Your answer must be a word-for-word copy of the data.

#### [Exercise materials]
· · · · · · ·

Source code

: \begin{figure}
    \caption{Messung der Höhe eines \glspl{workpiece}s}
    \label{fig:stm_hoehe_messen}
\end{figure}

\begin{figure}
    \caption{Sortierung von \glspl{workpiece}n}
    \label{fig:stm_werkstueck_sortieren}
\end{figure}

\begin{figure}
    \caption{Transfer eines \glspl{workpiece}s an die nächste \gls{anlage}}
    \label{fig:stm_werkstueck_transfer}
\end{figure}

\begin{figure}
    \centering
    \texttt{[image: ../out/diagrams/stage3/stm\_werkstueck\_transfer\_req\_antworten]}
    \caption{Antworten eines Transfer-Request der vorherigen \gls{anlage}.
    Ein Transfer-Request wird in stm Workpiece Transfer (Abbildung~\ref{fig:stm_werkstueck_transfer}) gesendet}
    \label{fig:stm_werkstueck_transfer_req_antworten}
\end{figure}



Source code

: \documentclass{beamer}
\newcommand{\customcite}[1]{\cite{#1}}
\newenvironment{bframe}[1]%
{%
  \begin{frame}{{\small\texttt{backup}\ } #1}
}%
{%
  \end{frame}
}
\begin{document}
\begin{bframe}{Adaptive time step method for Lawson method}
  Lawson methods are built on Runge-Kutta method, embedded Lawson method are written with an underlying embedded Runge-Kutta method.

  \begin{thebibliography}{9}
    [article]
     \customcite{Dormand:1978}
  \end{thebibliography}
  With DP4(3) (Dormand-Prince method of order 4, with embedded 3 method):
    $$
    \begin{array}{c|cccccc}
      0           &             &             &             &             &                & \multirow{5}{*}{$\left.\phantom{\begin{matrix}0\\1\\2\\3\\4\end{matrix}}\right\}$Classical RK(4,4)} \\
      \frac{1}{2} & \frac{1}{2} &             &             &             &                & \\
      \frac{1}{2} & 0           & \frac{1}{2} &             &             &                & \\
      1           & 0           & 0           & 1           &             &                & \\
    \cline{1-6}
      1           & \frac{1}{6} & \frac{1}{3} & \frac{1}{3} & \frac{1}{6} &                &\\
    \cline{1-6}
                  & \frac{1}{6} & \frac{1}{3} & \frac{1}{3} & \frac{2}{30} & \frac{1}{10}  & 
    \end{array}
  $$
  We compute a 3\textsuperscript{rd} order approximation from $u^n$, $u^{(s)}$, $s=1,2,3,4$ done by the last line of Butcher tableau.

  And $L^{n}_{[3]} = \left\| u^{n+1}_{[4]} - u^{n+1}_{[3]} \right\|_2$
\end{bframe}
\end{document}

· · · · · · ·

#### [Solution to this exercise]
Source code

: \begin{figure}
    \caption{Messung der Höhe eines \glspl{workpiece}s}
    \label{fig:stm_hoehe_messen}
\end{figure}

\begin{figure}
    \caption{Sortierung von \glspl{workpiece}n}
    \label{fig:stm_werkstueck_sortieren}
\end{figure}

\begin{figure}
    \caption{Transfer eines \glspl{workpiece}s an die nächste \gls{anlage}}
    \label{fig:stm_werkstueck_transfer}
\end{figure}

\begin{figure}
    \centering
    \texttt{[image: ../out/diagrams/stage3/stm\_werkstueck\_transfer\_req\_antworten]}
    \caption{Antworten eines Transfer-Request der vorherigen \gls{anlage}.
    Ein Transfer-Request wird in stm Workpiece Transfer (Abbildung~\ref{fig:stm_werkstueck_transfer}) gesendet}
    \label{fig:stm_werkstueck_transfer_req_antworten}
\end{figure}



Source code

: \documentclass{beamer}
\newcommand{\customcite}[1]{\cite{#1}}
\newenvironment{bframe}[1]%
{%
  \begin{frame}{{\small\texttt{backup}\ } #1}
}%
{%
  \end{frame}
}
\begin{document}
\begin{bframe}{Adaptive time step method for Lawson method}
  Lawson methods are built on Runge-Kutta method, embedded Lawson method are written with an underlying embedded Runge-Kutta method.

  \begin{thebibliography}{9}
    [article]
     \customcite{Dormand:1978}
  \end{thebibliography}
  With DP4(3) (Dormand-Prince method of order 4, with embedded 3 method):
    $$
    \begin{array}{c|cccccc}
      0           &             &             &             &             &                & \multirow{5}{*}{$\left.\phantom{\begin{matrix}0\\1\\2\\3\\4\end{matrix}}\right\}$Classical RK(4,4)} \\
      \frac{1}{2} & \frac{1}{2} &             &             &             &                & \\
      \frac{1}{2} & 0           & \frac{1}{2} &             &             &                & \\
      1           & 0           & 0           & 1           &             &                & \\
    \cline{1-6}
      1           & \frac{1}{6} & \frac{1}{3} & \frac{1}{3} & \frac{1}{6} &                &\\
    \cline{1-6}
                  & \frac{1}{6} & \frac{1}{3} & \frac{1}{3} & \frac{2}{30} & \frac{1}{10}  & 
    \end{array}
  $$
  We compute a 3\textsuperscript{rd} order approximation from $u^n$, $u^{(s)}$, $s=1,2,3,4$ done by the last line of Butcher tableau.

  And $L^{n}_{[3]} = \left\| u^{n+1}_{[4]} - u^{n+1}_{[3]} \right\|_2$
\end{bframe}
\end{document}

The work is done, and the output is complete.